## Work to be completed
Would you reproduce each of the records below precisely, with the pictures left out?

::::

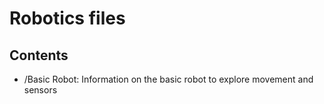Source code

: # Robotics files

## Contents

* /Basic Robot:  Information on the basic robot to explore movement and sensors
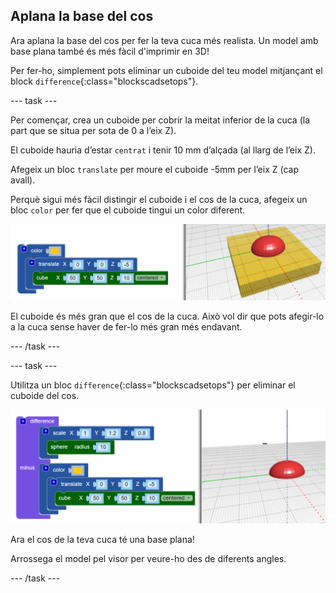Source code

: ## Aplana la base del cos

Ara aplana la base del cos per fer la teva cuca més realista. Un model amb base plana també és més fàcil d'imprimir en 3D!

Per fer-ho, simplement pots eliminar un cuboide del teu model mitjançant el block `difference`{:class="blockscadsetops"}.

--- task ---

Per començar, crea un cuboide per cobrir la meitat inferior de la cuca (la part que se situa per sota de 0 a l’eix Z).

El cuboide hauria d’estar `centrat` i tenir 10 mm d’alçada (al llarg de l’eix Z).

Afegeix un bloc `translate` per moure el cuboide -5mm per l’eix Z (cap avall).

Perquè sigui més fàcil distingir el cuboide i el cos de la cuca, afegeix un bloc `color` per fer que el cuboide tingui un color diferent.

![captura de pantalla](images/bug-body-cuboid.png)

El cuboide és més gran que el cos de la cuca. Això vol dir que pots afegir-lo a la cuca sense haver de fer-lo més gran més endavant.

--- /task ---

--- task ---

Utilitza un bloc `difference`{:class="blockscadsetops"} per eliminar el cuboide del cos.

![captura de pantalla](images/bug-difference.png)

Ara el cos de la teva cuca té una base plana!

Arrossega el model pel visor per veure-ho des de diferents angles.

--- /task ---



  
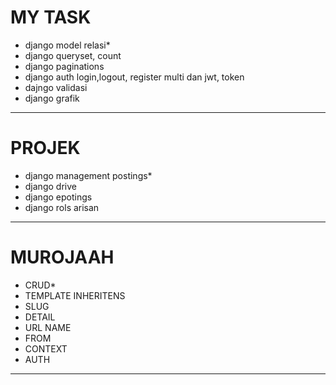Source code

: # MY TASK 
- django model relasi*
- django queryset, count
- django paginations
- django auth login,logout, register multi dan jwt, token 
- dajngo validasi
- django grafik

--------------------------------------------
# PROJEK
- django management postings*
- django drive
- django epotings
- django rols arisan

--------------------------------------------
# MUROJAAH
- CRUD*
- TEMPLATE INHERITENS
- SLUG
- DETAIL
- URL NAME
- FROM
- CONTEXT
- AUTH



--------------------------------------------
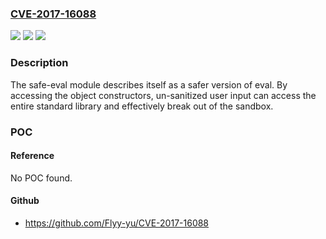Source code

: ### [CVE-2017-16088](https://cve.mitre.org/cgi-bin/cvename.cgi?name=CVE-2017-16088)
![](https://img.shields.io/static/v1?label=Product&message=safe-eval%20node%20module&color=blue)
![](https://img.shields.io/static/v1?label=Version&message=n%2Fa&color=blue)
![](https://img.shields.io/static/v1?label=Vulnerability&message=Externally%20Controlled%20Reference%20to%20a%20Resource%20in%20Another%20Sphere%20(CWE-610)&color=brighgreen)

### Description

The safe-eval module describes itself as a safer version of eval. By accessing the object constructors, un-sanitized user input can access the entire standard library and effectively break out of the sandbox.

### POC

#### Reference
No POC found.

#### Github
- https://github.com/Flyy-yu/CVE-2017-16088


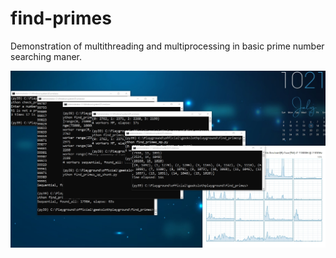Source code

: # find-primes
Demonstration of multithreading and multiprocessing in basic prime number searching maner.

![ss](static/ss.jpg)

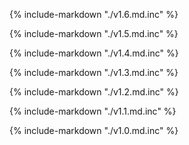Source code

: {% include-markdown "./v1.6.md.inc" %}

{% include-markdown "./v1.5.md.inc" %}

{% include-markdown "./v1.4.md.inc" %}

{% include-markdown "./v1.3.md.inc" %}

{% include-markdown "./v1.2.md.inc" %}

{% include-markdown "./v1.1.md.inc" %}

{% include-markdown "./v1.0.md.inc" %}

::::

## Your solution
Source code

: # Robotics files

## Contents

* /Basic Robot:  Information on the basic robot to explore movement and sensors
Source code

: ## Aplana la base del cos

Ara aplana la base del cos per fer la teva cuca més realista. Un model amb base plana també és més fàcil d'imprimir en 3D!

Per fer-ho, simplement pots eliminar un cuboide del teu model mitjançant el block `difference`{:class="blockscadsetops"}.

--- task ---

Per començar, crea un cuboide per cobrir la meitat inferior de la cuca (la part que se situa per sota de 0 a l’eix Z).

El cuboide hauria d’estar `centrat` i tenir 10 mm d’alçada (al llarg de l’eix Z).

Afegeix un bloc `translate` per moure el cuboide -5mm per l’eix Z (cap avall).

Perquè sigui més fàcil distingir el cuboide i el cos de la cuca, afegeix un bloc `color` per fer que el cuboide tingui un color diferent.

![captura de pantalla](images/bug-body-cuboid.png)

El cuboide és més gran que el cos de la cuca. Això vol dir que pots afegir-lo a la cuca sense haver de fer-lo més gran més endavant.

--- /task ---

--- task ---

Utilitza un bloc `difference`{:class="blockscadsetops"} per eliminar el cuboide del cos.

![captura de pantalla](images/bug-difference.png)

Ara el cos de la teva cuca té una base plana!

Arrossega el model pel visor per veure-ho des de diferents angles.

--- /task ---



  
Source code

: # MY TASK 
- django model relasi*
- django queryset, count
- django paginations
- django auth login,logout, register multi dan jwt, token 
- dajngo validasi
- django grafik

--------------------------------------------
# PROJEK
- django management postings*
- django drive
- django epotings
- django rols arisan

--------------------------------------------
# MUROJAAH
- CRUD*
- TEMPLATE INHERITENS
- SLUG
- DETAIL
- URL NAME
- FROM
- CONTEXT
- AUTH



--------------------------------------------
Source code

: ### [CVE-2017-16088](https://cve.mitre.org/cgi-bin/cvename.cgi?name=CVE-2017-16088)
![](https://img.shields.io/static/v1?label=Product&message=safe-eval%20node%20module&color=blue)
![](https://img.shields.io/static/v1?label=Version&message=n%2Fa&color=blue)
![](https://img.shields.io/static/v1?label=Vulnerability&message=Externally%20Controlled%20Reference%20to%20a%20Resource%20in%20Another%20Sphere%20(CWE-610)&color=brighgreen)

### Description

The safe-eval module describes itself as a safer version of eval. By accessing the object constructors, un-sanitized user input can access the entire standard library and effectively break out of the sandbox.

### POC

#### Reference
No POC found.

#### Github
- https://github.com/Flyy-yu/CVE-2017-16088


Source code

: # find-primes
Demonstration of multithreading and multiprocessing in basic prime number searching maner.

![ss](static/ss.jpg)

Source code

: {% include-markdown "./v1.6.md.inc" %}

{% include-markdown "./v1.5.md.inc" %}

{% include-markdown "./v1.4.md.inc" %}

{% include-markdown "./v1.3.md.inc" %}

{% include-markdown "./v1.2.md.inc" %}

{% include-markdown "./v1.1.md.inc" %}

{% include-markdown "./v1.0.md.inc" %}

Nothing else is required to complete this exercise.